Grammar is the leading social science because language is the leading means of social relation and because grammar is language come to self-consciousness. All human relations require speech, and certain kinds of relation demand a specific kind of speech. We can have sex without the intervention of the spoken “I do” and “you are man and wife,” but it can’t become a marriage without this speaking (Speech and Reality [SR] 119).

As he explains in the Practical Knowledge of the Soul (PKS; pages refer to typescript, not printed version), the primacy of the Ego is embodied already in Greek grammar, which makes the “I” the “first person.” But “all our experience teaches us exactly the opposite of this Greek premise, that the single ‘I’ is primary.” A child develops by “gradually stak[ing] out its borders as an independent entity,” by siphoning out the “thousand cares, impressions, and influences which surround, flow around, and beset it.” What a child first recognizes is not a world, nor father and mother, but “that it is spoken to”: “It is smiled at, entreated, rocked, comforted, punished, given presents, or nourished. It is first a ‘you’ to a powerful being outside itself – above all to its parents” (PKS 16).

Goethe said that a father is always his daughter’s first god; Rosenstock-Huessy agrees, adding that “He is so because he is present for his daughter before her own ‘I’ is, and because he bestows on her the consciousness of herself, by addressing her as ‘you’” (PKS 16). Before we can articulate anything about our own existence, we hear “other say that we exist and mean something to them.” Thus, “we develop self-consciousness by receiving commands and being judged from outside. In the face of these commands and judgments, we perceive that we are someone special, and being something different or special is the fundamental experience of the ‘I’” (PKS 16).

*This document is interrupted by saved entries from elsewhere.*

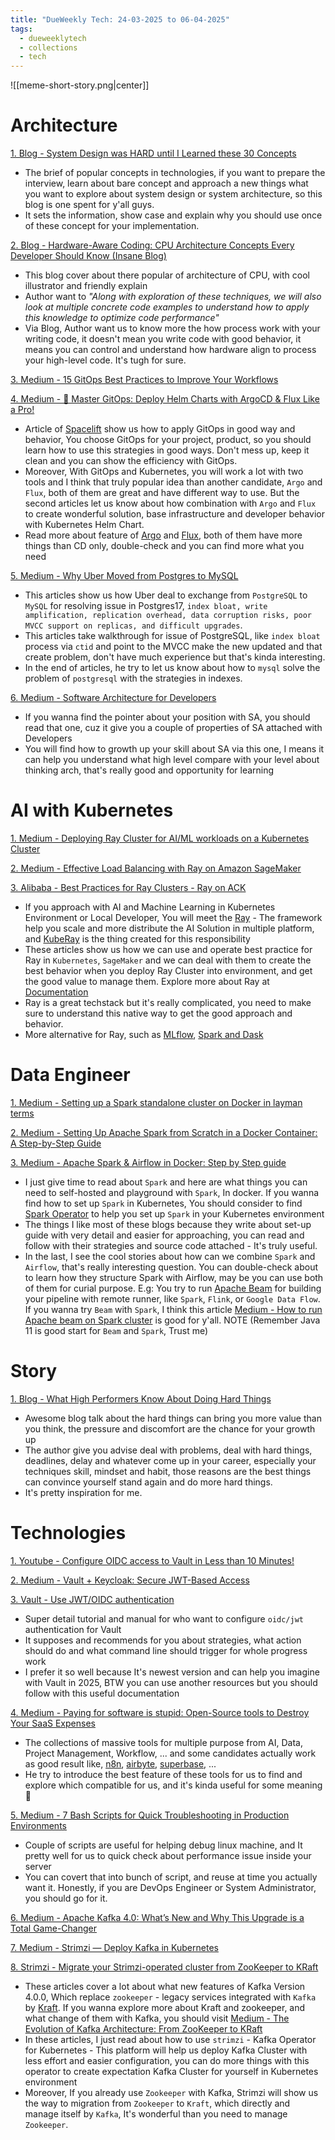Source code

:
 ```yaml
---
title: "DueWeekly Tech: 24-03-2025 to 06-04-2025"
tags:
  - dueweeklytech
  - collections
  - tech
---
```


![[meme-short-story.png|center]]


# Architecture

[1. Blog - System Design was HARD until I Learned these 30 Concepts](https://blog.algomaster.io/p/30-system-design-concepts)

- The brief of popular concepts in technologies, if you want to prepare the interview, learn about bare concept and approach a new things what you want to explore about system design or system architecture, so this blog is one spent for y'all guys.
- It sets the information, show case and explain why you should use once of these concept for your implementation.

[2. Blog - Hardware-Aware Coding: CPU Architecture Concepts Every Developer Should Know (Insane Blog)](https://blog.codingconfessions.com/p/hardware-aware-coding) 

- This blog cover about there popular of architecture of CPU, with cool illustrator and friendly explain
- Author want to *"Along with exploration of these techniques, we will also look at multiple concrete code examples to understand how to apply this knowledge to optimize code performance"*
- Via Blog, Author want us to know more the how process work with your writing code, it doesn't mean you write code with good behavior, it means you can control and understand how hardware align to process your high-level code. It's tugh for sure.

[3. Medium - 15 GitOps Best Practices to Improve Your Workflows](https://medium.com/spacelift/15-gitops-best-practices-to-improve-your-workflows-50daaf98ba6e)

[4. Medium - 🚀 Master GitOps: Deploy Helm Charts with ArgoCD & Flux Like a Pro!](https://medium.com/devops-techable/master-gitops-deploy-helm-charts-with-argocd-flux-like-a-pro-66de1d5e39e6)

- Article of [Spacelift](https://spacelift.io/) show us how to apply GitOps in good way and behavior, You choose GitOps for your project, product, so you should learn how to use this strategies in good ways. Don't mess up, keep it clean and you can show the efficiency with GitOps.
- Moreover, With GitOps and Kubernetes, you will work a lot with two tools and I think that truly popular idea than another candidate, `Argo` and `Flux`, both of them are great and have different way to use. But the second articles let us know about how combination with `Argo` and `Flux` to create wonderful solution, base infrastructure and developer behavior with Kubernetes Helm Chart.
- Read more about feature of [Argo](https://argoproj.github.io/) and [Flux](https://fluxcd.io/), both of them have more things than CD only, double-check and you can find more what you need

[5. Medium - Why Uber Moved from Postgres to MySQL](https://medium.com/databases-in-simple-words/why-uber-moved-from-postgres-to-mysql-b6ecfa9ff0d9)

- This articles show us how Uber deal to exchange from `PostgreSQL` to `MySQL` for resolving issue in Postgres17, `index bloat, write amplification, replication overhead, data corruption risks, poor MVCC support on replicas, and difficult upgrades`.
- This articles take walkthrough for issue of PostgreSQL, like `index bloat` process via `ctid` and point to the MVCC make the new updated and that create problem, don't have much experience but that's kinda interesting.
- In the end of articles, he try to let us know about how to `mysql` solve the problem of `postgresql` with the strategies in indexes.

[6. Medium - Software Architecture for Developers](https://medium.com/nerd-for-tech/software-architecture-for-developers-d1d84c108df4)

- If you wanna find the pointer about your position with SA, you should read that one, cuz it give you a couple of properties of SA attached with Developers
- You will find how to growth up your skill about SA via this one, I means it can help you understand what high level compare with your level about thinking arch, that's really good and opportunity for learning
# AI with Kubernetes

[1. Medium - Deploying Ray Cluster for AI/ML workloads on a Kubernetes Cluster](https://rangapv.medium.com/deploying-ray-cluster-for-ai-ml-workloads-on-a-kubernetes-cluster-dfd4ea36e60f)

[2. Medium - Effective Load Balancing with Ray on Amazon SageMaker](https://medium.com/data-science/effective-load-balancing-with-ray-on-amazon-sagemaker-d3b9020679d3)

[3. Alibaba - Best Practices for Ray Clusters - Ray on ACK](https://www.alibabacloud.com/blog/best-practices-for-ray-clusters---ray-on-ack_600925)

- If you approach with AI and Machine Learning in Kubernetes Environment or Local Developer, You will meet the [Ray](https://www.ray.io/) - The framework help you scale and more distribute the AI Solution in multiple platform, and [KubeRay](https://github.com/ray-project/kuberay) is the thing created for this responsibility
- These articles show us how we can use and operate best practice for Ray in `Kubernetes`, `SageMaker` and we can deal with them to create the best behavior when you deploy Ray Cluster into environment, and get the good value to manage them. Explore more about Ray at [Documentation](https://docs.ray.io/en/latest)
- Ray is a great techstack but it's really complicated, you need to make sure to understand this native way to get the good approach and behavior.
- More alternative for Ray, such as [MLflow](https://mlflow.org/), [Spark and Dask](https://domino.ai/blog/spark-dask-ray-choosing-the-right-framework)
# Data Engineer

[1. Medium - Setting up a Spark standalone cluster on Docker in layman terms](https://medium.com/@MarinAgli1/setting-up-a-spark-standalone-cluster-on-docker-in-layman-terms-8cbdc9fdd14b)

[2. Medium - Setting Up Apache Spark from Scratch in a Docker Container: A Step-by-Step Guide](https://medium.com/@sanjeets1900/setting-up-apache-spark-from-scratch-in-a-docker-container-a-step-by-step-guide-2c009c98f2a7)

[3. Medium - Apache Spark & Airflow in Docker: Step by Step guide](https://blog.devgenius.io/apache-spark-airflow-in-docker-step-by-step-guide-fe02bcdcdedc)

- I just give time to read about `Spark` and here are what things you can need to self-hosted and playground with `Spark`, In docker. If you wanna find how to set up `Spark` in Kubernetes, You should consider to find [Spark Operator](https://github.com/kubeflow/spark-operator) to help you set up `Spark` in your Kubernetes environment
- The things I like most of these blogs because they write about set-up guide with very detail and easier for approaching, you can read and follow with their strategies and source code attached - It's truly useful.
- In the last, I see the cool stories about how can we combine `Spark` and `Airflow`, that's really interesting question. You can double-check about to learn how they structure Spark with Airflow, may be you can use both of them for curial purpose. E.g: You try to run [Apache Beam](https://beam.apache.org/) for building your pipeline with remote runner, like `Spark`, `Flink`, or `Google Data Flow`. If you wanna try `Beam` with `Spark`, I think this article [Medium - How to run Apache beam on Spark cluster](https://medium.com/@haoxu_2691/how-to-run-apache-beam-on-spark-cluster-dbb7b20580ce) is good for y'all. NOTE (Remember Java 11 is good start for `Beam` and `Spark`, Trust me)
# Story
 
[1. Blog - What High Performers Know About Doing Hard Things](https://www.thecaringtechie.com/p/what-high-performers-know-about-doing)

- Awesome blog talk about the hard things can bring you more value than you think, the pressure and discomfort are the chance for your growth up
- The author give you advise deal with problems, deal with hard things, deadlines, delay and whatever come up in your career, especially your techniques skill, mindset and habit, those reasons are the best things can convince yourself stand again and do more hard things.
- It's pretty inspiration for me.

# Technologies

[1. Youtube - Configure OIDC access to Vault in Less than 10 Minutes!](https://www.youtube.com/watch?v=e3TPKlPjcdA&ab_channel=Drewbernetes)

[2. Medium - Vault + Keycloak: Secure JWT-Based Access](https://pkakuyo.medium.com/vault-keycloak-secure-jwt-based-access-7ddeef325188)

[3. Vault - Use JWT/OIDC authentication](https://developer.hashicorp.com/vault/docs/auth/jwt)

- Super detail tutorial and manual for who want to configure `oidc/jwt` authentication for Vault
- It supposes and recommends for you about strategies, what action should do and what command line should trigger for whole progress work
- I prefer it so well because It's newest version and can help you imagine with Vault in 2025, BTW you can use another resources but you should follow with this useful documentation

[4. Medium - Paying for software is stupid: Open-Source tools to Destroy Your SaaS Expenses](https://medium.com/@dipanshu10/paying-for-software-is-stupid-open-source-tools-to-destroy-your-saas-expenses-a80303a83ff1)

- The collections of massive tools for multiple purpose from AI, Data, Project Management, Workflow, ... and some candidates actually work as good result like, [n8n](https://github.com/n8n-io/n8n), [airbyte](https://github.com/airbytehq/airbyte), [superbase](https://github.com/supabase/supabase), ...
- He try to introduce the best feature of these tools for us to find and explore which compatible for us, and it's kinda useful for some meaning 🙌

[5. Medium - 7 Bash Scripts for Quick Troubleshooting in Production Environments](https://medium.com/@obaff/7-bash-scripts-for-quick-troubleshooting-in-production-environments-5b8cb6d129e4)

- Couple of scripts are useful for helping debug linux machine, and It pretty well for us to quick check about performance issue inside your server
- You can covert that into bunch of script, and reuse at time you actually want it. Honestly, if you are DevOps Engineer or System Administrator, you should go for it.

[6. Medium - Apache Kafka 4.0: What’s New and Why This Upgrade is a Total Game-Changer](https://howtouselinux.medium.com/apache-kafka-4-0-a-big-step-forward-d62b43a5e45e)

[7. Medium - Strimzi — Deploy Kafka in Kubernetes](https://medium.com/@howdyservices9/strimzi-deploy-kafka-in-kubernetes-dd740364861c)

[8. Strimzi - Migrate your Strimzi-operated cluster from ZooKeeper to KRaft](https://strimzi.io/blog/2024/03/22/strimzi-kraft-migration/)

- These articles cover a lot about what new features of Kafka Version 4.0.0, Which replace `zookeeper` - legacy services integrated with `Kafka` by [Kraft](https://docs.confluent.io/platform/current/kafka-metadata/kraft.html). If you wanna explore more about Kraft and zookeeper, and what change of them with Kafka, you should visit [Medium - The Evolution of Kafka Architecture: From ZooKeeper to KRaft](https://romanglushach.medium.com/the-evolution-of-kafka-architecture-from-zookeeper-to-kraft-f42d511ba242)
- In these articles, I just read about how to use `strimzi` - Kafka Operator for Kubernetes - This platform will help us deploy Kafka Cluster with less effort and easier configuration, you can do more things with this operator to create expectation Kafka Cluster for yourself in Kubernetes environment
- Moreover, If you already use `Zookeeper` with Kafka, Strimzi will show us the way to migration from `Zookeeper` to `Kraft`, which directly and manage itself by `Kafka`, It's wonderful than you need to manage `Zookeeper`.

We become Egos in response to commands. A child may describe himself in third person, but in response to a command, he is forced to a Yes or No: “These two words are only apparently mere interjections. Actually, they are expressions of the truly divine ‘I’ personality, the foundations of the omnipotence given us. To say ‘yes’ and ‘no’ means to create and resist, to suffer and to create suffering” (PKS 17).

The parental command is one imperative that confronts us before we come to say “I.” Love is another transforming imperative by which we find ourselves: “Love doesn’t dally like a flirt, playing around with small talk. Love transforms. It implores and commands. So the ‘you’ is virtually discovered for the first time in the imperative which arises from the transformation love creates.” Philosophy cannot encompass the second person: As soon as there is an effort at a philosophy of “you,” it ceases to be philosophy (PSK 21).

Again, “All self-recognition, all of an ‘I-s’ self-knowledge, is produced by summons, by an individual’s definite feeling that a concrete challenge has hit home. His childhood gods want, as do those of his father and mother, or of anyone else. . . . The imperative may erupt from unexpected sources, but it is always the imperative which forces a soul to come forward and which unfolds its powers into the realm of the body as well as that of the spirit” (PKS).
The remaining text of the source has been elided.